Mme Eva Sas. Je soutiens la demande faite par Olivier Faure au sujet des sociétés d’autoroute – à ce sujet, monsieur le secrétaire d’État, je me rappelle vous avoir entendu dire en séance que s’il fallait dénoncer les contrats, vous le feriez.

Une fois n’est pas coutume, je veux rendre hommage au Gouvernement pour la nouvelle répartition de la taxe sur les nuisances sonores aériennes (TNSA). Je rappelle que, d’une part, il ne s’agit pas d’une augmentation, d’autre part, les augmentations de cette taxe, quand elles ont lieu, ont pour objet de permettre aux riverains des aéroports de mieux s’isoler phoniquement. Quand vous protestez contre cette taxe, madame Dalloz, vous devriez vous mettre un instant à la place des personnes qui habitent à proximité des pistes d’Orly.

Mme Marie-Christine Dalloz. On peut tout de même se demander qui paye !

Mme Eva Sas. Il est donc proposé de mettre en œuvre une nouvelle répartition de la TNSA entre la province et Paris – ce que je salue, car cela répond aux besoins des riverains d’Orly et de Roissy.

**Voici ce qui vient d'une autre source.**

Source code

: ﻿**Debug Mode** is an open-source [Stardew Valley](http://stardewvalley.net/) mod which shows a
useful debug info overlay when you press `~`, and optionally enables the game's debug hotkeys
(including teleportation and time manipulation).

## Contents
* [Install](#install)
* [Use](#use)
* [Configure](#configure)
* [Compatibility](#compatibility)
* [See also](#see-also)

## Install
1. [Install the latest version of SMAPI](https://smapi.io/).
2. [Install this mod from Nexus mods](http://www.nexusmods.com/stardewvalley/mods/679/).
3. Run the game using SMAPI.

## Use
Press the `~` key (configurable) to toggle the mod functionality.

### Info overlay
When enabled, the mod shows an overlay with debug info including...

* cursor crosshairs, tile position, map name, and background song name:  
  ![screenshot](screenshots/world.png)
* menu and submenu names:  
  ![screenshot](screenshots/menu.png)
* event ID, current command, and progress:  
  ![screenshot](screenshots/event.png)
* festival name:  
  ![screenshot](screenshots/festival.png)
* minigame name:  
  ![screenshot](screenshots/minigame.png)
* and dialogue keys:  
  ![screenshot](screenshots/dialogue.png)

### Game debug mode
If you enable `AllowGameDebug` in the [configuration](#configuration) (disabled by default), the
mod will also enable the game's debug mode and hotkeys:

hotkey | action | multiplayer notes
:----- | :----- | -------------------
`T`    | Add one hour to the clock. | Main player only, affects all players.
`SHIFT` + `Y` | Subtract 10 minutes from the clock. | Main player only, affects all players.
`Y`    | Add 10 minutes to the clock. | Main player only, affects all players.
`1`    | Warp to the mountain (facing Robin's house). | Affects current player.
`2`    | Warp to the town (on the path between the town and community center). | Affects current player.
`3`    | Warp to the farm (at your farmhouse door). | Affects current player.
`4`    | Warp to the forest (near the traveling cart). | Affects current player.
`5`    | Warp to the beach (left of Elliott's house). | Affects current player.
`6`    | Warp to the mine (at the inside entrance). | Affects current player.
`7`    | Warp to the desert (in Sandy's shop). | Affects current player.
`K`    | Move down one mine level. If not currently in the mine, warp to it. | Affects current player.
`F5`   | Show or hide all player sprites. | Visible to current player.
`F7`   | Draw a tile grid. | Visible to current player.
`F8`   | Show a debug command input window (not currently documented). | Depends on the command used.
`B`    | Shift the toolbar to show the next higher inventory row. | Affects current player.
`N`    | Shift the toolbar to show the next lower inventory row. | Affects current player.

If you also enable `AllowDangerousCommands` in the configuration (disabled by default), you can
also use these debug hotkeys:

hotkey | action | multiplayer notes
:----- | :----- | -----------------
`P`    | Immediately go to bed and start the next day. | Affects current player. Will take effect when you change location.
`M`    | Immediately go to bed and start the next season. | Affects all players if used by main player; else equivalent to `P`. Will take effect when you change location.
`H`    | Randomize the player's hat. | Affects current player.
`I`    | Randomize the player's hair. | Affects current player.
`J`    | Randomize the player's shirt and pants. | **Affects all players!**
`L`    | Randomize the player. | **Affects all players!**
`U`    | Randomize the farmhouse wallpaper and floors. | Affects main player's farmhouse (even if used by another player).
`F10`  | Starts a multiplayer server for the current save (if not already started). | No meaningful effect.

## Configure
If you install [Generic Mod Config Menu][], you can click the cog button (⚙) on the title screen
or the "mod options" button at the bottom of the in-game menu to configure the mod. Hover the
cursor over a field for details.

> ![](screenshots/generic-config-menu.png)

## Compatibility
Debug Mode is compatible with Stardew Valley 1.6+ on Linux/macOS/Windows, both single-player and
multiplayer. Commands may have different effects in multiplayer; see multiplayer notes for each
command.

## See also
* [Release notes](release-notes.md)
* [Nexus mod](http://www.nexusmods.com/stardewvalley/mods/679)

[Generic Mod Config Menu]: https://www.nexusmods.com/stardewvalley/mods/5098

La lecture de l’article 35 fait apparaître que le Commissariat à l’énergie atomique et aux énergies alternatives (CEA) va voir la prime de son assurance de responsabilité civile passer de 2,4 à 30 millions d’euros, ce qui est significatif en soi – je me félicite que l’on envisage de façon lucide le coût du risque nucléaire – mais a également des répercussions sur les comptes de l’État, même si celui-ci ne fait qu’apporter une garantie à cette assurance.

Par ailleurs, j’aimerais connaître la répartition détaillée de l’augmentation de la masse salariale, s’élevant à 540 millions d’euros pour la défense et l’éducation nationale.

Si j’ai noté que vous augmentiez la part régionale de la taxe intérieure de consommation sur les produits énergétiques (TICPE) pour couvrir les dépenses des régions au profit de l’apprentissage, j’ai également cru comprendre qu’il allait falloir, afin de se mettre en conformité avec le droit européen, supprimer cette part régionale de la TICPE avant fin 2015. Pouvez-vous me le confirmer et, le cas échant, m’indiquer si vous avez une idée du moyen par lequel la perte de cette ressource va pouvoir être compensée ?

Enfin, alors que vous avez parlé de 106 millions d’euros d’annulations de crédits du budget de l’écologie, je vois pour ma part qu’un montant de 138 millions d’euros est indiqué à la page 14 de la présentation. En tout état de cause, avec le redéploiement du PIA correspondant à une annulation nette de 146 millions d’euros pour la mission Écologie et les crédits annulés dans le cadre du précédent PLFR, celle-ci me paraît payer un lourd tribut cette année. Même si, selon vous, ce redéploiement ne remet pas en cause la priorité accordée au financement de la transition énergétique, on ne peut que s’interroger sur l’ampleur des annulations de crédits dont l’écologie fait les frais.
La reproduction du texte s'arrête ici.